[Start of section]

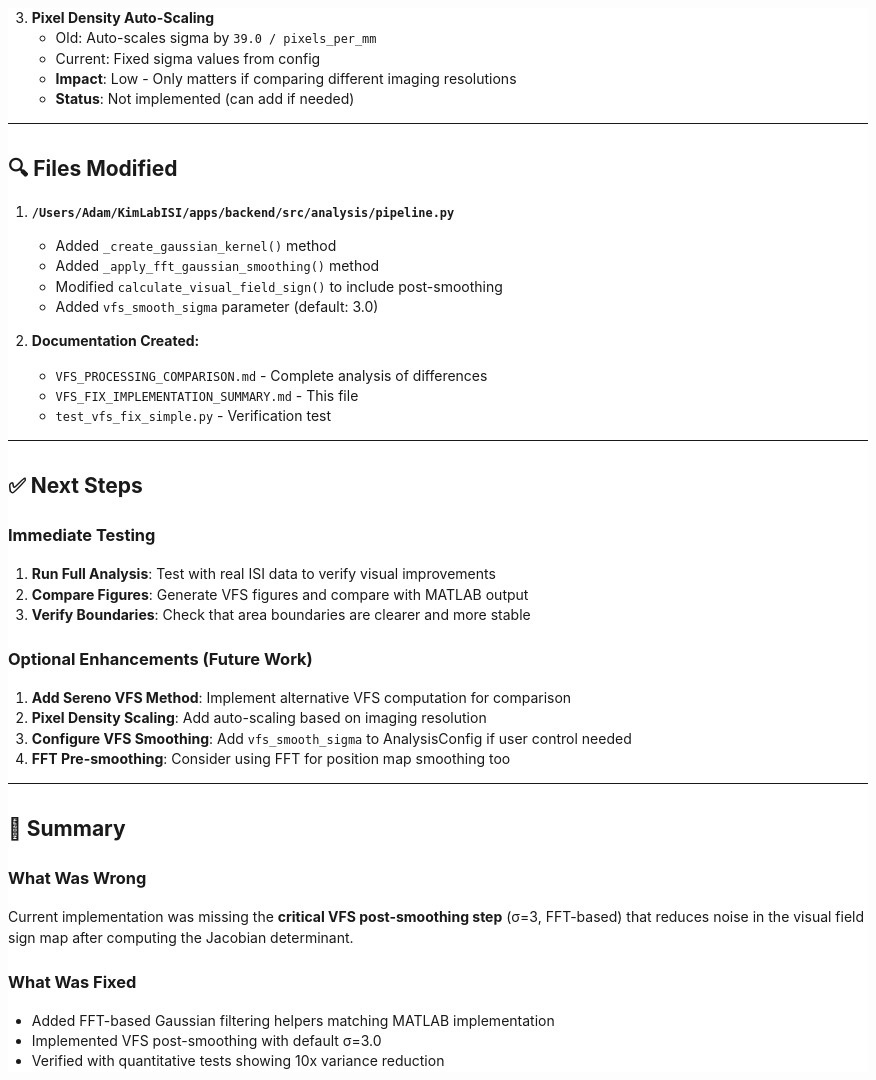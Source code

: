 3. **Pixel Density Auto-Scaling**
   - Old: Auto-scales sigma by `39.0 / pixels_per_mm`
   - Current: Fixed sigma values from config
   - **Impact**: Low - Only matters if comparing different imaging resolutions
   - **Status**: Not implemented (can add if needed)

---

## 🔍 Files Modified

1. **`/Users/Adam/KimLabISI/apps/backend/src/analysis/pipeline.py`**
   - Added `_create_gaussian_kernel()` method
   - Added `_apply_fft_gaussian_smoothing()` method
   - Modified `calculate_visual_field_sign()` to include post-smoothing
   - Added `vfs_smooth_sigma` parameter (default: 3.0)

2. **Documentation Created:**
   - `VFS_PROCESSING_COMPARISON.md` - Complete analysis of differences
   - `VFS_FIX_IMPLEMENTATION_SUMMARY.md` - This file
   - `test_vfs_fix_simple.py` - Verification test

---

## ✅ Next Steps

### Immediate Testing

1. **Run Full Analysis**: Test with real ISI data to verify visual improvements
2. **Compare Figures**: Generate VFS figures and compare with MATLAB output
3. **Verify Boundaries**: Check that area boundaries are clearer and more stable

### Optional Enhancements (Future Work)

1. **Add Sereno VFS Method**: Implement alternative VFS computation for comparison
2. **Pixel Density Scaling**: Add auto-scaling based on imaging resolution
3. **Configure VFS Smoothing**: Add `vfs_smooth_sigma` to AnalysisConfig if user control needed
4. **FFT Pre-smoothing**: Consider using FFT for position map smoothing too

---

## 📝 Summary

### What Was Wrong
Current implementation was missing the **critical VFS post-smoothing step** (σ=3, FFT-based) that reduces noise in the visual field sign map after computing the Jacobian determinant.

### What Was Fixed
- Added FFT-based Gaussian filtering helpers matching MATLAB implementation
- Implemented VFS post-smoothing with default σ=3.0
- Verified with quantitative tests showing 10x variance reduction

[End of section]

**INSTRUCTIONS FOR THE TASK**
Which lines above contain the word "default"? List them.

**EXERCISE RESPONSE**
   - Added `vfs_smooth_sigma` parameter (default: 3.0)
- Implemented VFS post-smoothing with default σ=3.0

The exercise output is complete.